> _Entries taken from a collection_
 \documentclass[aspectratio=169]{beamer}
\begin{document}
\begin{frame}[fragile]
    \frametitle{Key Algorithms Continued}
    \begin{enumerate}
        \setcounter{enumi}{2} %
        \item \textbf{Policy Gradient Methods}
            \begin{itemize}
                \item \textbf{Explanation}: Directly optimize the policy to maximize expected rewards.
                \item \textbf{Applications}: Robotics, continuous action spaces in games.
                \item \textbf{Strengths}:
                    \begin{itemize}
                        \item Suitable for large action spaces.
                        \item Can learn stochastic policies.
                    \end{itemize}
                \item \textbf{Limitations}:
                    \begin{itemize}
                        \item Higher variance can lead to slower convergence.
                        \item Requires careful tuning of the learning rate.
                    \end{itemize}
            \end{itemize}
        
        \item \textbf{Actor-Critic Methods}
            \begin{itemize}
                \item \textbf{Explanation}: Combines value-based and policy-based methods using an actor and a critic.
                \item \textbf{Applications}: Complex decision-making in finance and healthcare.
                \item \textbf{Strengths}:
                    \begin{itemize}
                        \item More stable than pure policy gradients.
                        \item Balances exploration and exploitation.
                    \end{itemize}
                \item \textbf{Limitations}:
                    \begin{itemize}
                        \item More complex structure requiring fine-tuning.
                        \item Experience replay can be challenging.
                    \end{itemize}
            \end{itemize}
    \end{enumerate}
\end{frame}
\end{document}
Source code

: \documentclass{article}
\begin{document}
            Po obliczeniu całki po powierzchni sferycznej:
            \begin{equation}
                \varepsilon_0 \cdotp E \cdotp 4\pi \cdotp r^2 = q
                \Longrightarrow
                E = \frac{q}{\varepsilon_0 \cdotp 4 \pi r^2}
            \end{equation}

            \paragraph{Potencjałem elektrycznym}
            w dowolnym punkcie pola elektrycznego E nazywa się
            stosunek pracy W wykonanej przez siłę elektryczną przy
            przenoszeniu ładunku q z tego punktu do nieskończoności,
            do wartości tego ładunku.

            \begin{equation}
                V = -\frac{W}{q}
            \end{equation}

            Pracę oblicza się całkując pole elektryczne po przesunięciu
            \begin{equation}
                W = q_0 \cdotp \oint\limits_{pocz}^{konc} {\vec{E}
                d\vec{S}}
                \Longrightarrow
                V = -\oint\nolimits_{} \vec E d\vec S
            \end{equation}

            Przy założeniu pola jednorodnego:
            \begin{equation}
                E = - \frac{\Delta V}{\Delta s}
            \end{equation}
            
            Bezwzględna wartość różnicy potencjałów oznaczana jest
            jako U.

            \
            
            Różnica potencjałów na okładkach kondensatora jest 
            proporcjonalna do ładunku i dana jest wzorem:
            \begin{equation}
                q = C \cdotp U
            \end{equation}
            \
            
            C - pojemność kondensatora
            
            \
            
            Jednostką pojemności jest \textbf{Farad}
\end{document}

---

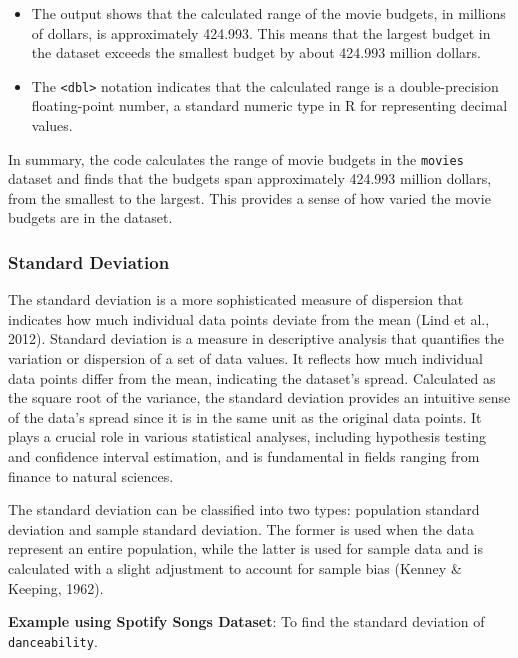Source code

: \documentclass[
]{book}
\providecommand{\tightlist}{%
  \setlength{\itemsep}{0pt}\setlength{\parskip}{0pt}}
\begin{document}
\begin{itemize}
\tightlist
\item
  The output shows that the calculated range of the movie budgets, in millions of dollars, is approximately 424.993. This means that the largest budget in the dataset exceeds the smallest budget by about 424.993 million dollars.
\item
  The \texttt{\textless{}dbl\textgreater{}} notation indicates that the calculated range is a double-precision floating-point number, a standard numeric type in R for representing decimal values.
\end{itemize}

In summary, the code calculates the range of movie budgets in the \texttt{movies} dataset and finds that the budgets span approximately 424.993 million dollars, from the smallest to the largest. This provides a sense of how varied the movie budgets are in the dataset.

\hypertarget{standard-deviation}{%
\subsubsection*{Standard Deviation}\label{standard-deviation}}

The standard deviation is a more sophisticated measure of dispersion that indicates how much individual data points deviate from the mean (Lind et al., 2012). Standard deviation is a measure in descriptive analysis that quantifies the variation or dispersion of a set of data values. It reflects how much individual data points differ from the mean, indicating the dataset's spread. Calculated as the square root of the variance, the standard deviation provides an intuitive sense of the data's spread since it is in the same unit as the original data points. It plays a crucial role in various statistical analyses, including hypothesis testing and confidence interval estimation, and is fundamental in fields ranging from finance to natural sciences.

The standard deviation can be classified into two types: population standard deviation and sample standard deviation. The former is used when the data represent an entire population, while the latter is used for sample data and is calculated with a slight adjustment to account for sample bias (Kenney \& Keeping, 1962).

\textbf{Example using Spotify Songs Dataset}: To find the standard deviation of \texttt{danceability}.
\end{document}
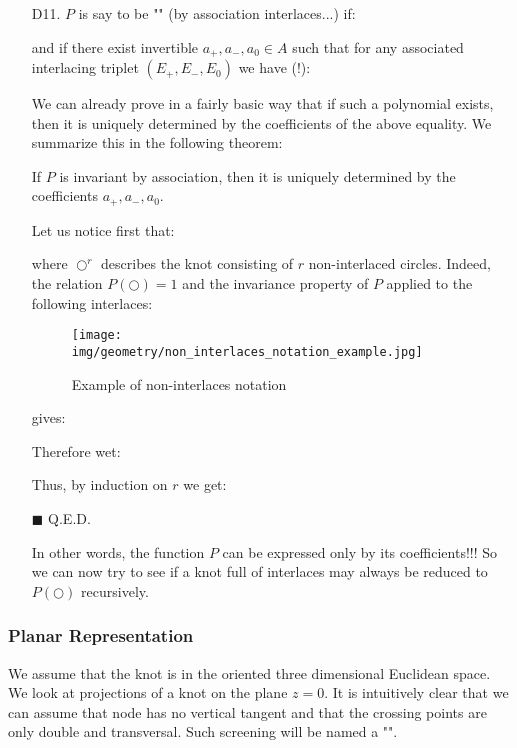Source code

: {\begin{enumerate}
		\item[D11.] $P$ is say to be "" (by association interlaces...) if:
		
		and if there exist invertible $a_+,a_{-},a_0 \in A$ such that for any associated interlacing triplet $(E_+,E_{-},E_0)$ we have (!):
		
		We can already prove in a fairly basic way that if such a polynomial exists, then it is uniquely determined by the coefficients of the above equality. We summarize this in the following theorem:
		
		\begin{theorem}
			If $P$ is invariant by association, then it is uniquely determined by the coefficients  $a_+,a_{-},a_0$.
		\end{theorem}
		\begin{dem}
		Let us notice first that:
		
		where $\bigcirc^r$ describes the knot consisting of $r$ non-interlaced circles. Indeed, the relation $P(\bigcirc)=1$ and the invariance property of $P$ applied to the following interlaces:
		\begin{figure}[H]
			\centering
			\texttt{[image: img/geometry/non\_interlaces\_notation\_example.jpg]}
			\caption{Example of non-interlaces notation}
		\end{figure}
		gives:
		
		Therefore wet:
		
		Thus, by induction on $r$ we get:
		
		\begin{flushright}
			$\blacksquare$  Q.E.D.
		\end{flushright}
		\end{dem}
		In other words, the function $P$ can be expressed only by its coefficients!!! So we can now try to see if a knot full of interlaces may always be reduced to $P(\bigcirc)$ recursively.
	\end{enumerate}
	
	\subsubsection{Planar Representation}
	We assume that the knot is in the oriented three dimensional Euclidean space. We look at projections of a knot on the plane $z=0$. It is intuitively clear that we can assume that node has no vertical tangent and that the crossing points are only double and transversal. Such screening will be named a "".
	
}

==

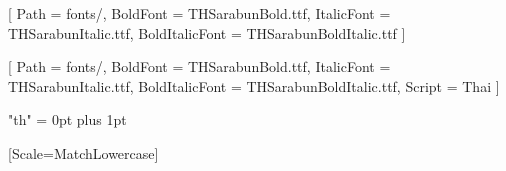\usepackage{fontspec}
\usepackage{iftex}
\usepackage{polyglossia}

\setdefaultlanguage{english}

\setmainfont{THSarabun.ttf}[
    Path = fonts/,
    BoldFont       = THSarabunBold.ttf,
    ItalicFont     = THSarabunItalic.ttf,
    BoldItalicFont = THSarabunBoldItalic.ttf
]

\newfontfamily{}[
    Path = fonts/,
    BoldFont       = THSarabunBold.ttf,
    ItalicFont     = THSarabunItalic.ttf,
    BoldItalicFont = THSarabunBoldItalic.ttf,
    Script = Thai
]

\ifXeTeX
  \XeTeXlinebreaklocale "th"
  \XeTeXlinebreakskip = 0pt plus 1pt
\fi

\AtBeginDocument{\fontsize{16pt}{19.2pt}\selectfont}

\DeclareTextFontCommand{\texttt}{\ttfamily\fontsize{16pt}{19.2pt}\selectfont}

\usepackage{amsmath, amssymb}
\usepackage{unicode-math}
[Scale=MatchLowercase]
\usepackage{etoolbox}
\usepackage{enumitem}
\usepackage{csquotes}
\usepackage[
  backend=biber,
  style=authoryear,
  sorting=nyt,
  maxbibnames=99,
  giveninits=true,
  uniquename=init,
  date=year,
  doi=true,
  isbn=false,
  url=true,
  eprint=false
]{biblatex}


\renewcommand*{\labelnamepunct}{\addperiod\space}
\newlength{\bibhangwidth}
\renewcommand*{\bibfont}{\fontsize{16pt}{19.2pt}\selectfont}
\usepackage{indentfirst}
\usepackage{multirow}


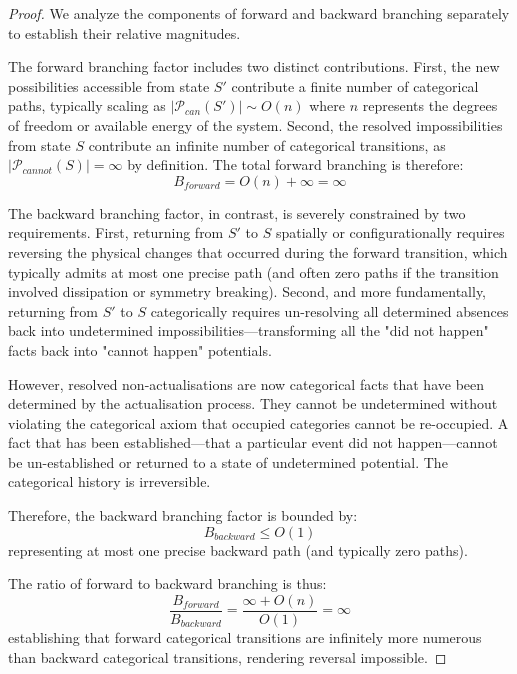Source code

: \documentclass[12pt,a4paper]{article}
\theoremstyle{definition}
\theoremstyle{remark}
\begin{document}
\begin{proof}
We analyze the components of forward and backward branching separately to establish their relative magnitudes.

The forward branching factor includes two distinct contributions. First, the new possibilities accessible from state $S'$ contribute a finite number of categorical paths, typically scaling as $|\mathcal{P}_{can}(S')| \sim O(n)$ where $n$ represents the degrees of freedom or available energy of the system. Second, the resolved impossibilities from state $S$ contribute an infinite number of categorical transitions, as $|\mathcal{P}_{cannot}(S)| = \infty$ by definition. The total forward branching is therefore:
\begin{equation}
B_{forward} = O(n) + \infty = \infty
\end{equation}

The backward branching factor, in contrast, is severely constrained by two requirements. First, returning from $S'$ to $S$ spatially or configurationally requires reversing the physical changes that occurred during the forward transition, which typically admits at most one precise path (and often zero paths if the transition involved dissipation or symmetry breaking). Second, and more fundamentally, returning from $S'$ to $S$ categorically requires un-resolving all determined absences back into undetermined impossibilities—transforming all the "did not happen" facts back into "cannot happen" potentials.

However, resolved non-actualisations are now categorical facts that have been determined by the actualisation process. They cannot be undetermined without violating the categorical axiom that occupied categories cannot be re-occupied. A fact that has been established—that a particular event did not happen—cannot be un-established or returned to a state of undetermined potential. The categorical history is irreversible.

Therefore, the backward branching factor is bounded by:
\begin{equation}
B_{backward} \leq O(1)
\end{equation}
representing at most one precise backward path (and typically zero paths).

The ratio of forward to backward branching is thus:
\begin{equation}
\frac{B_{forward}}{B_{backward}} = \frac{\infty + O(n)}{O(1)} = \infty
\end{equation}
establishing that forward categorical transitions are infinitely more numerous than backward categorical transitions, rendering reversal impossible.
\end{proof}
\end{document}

> _Exercise brief_
Wherever the string "representing" appears in the entries, copy that line.

> _Result for this exercise_
  The \texttt{\textless{}dbl\textgreater{}} notation indicates that the calculated range is a double-precision floating-point number, a standard numeric type in R for representing decimal values.
representing at most one precise backward path (and typically zero paths).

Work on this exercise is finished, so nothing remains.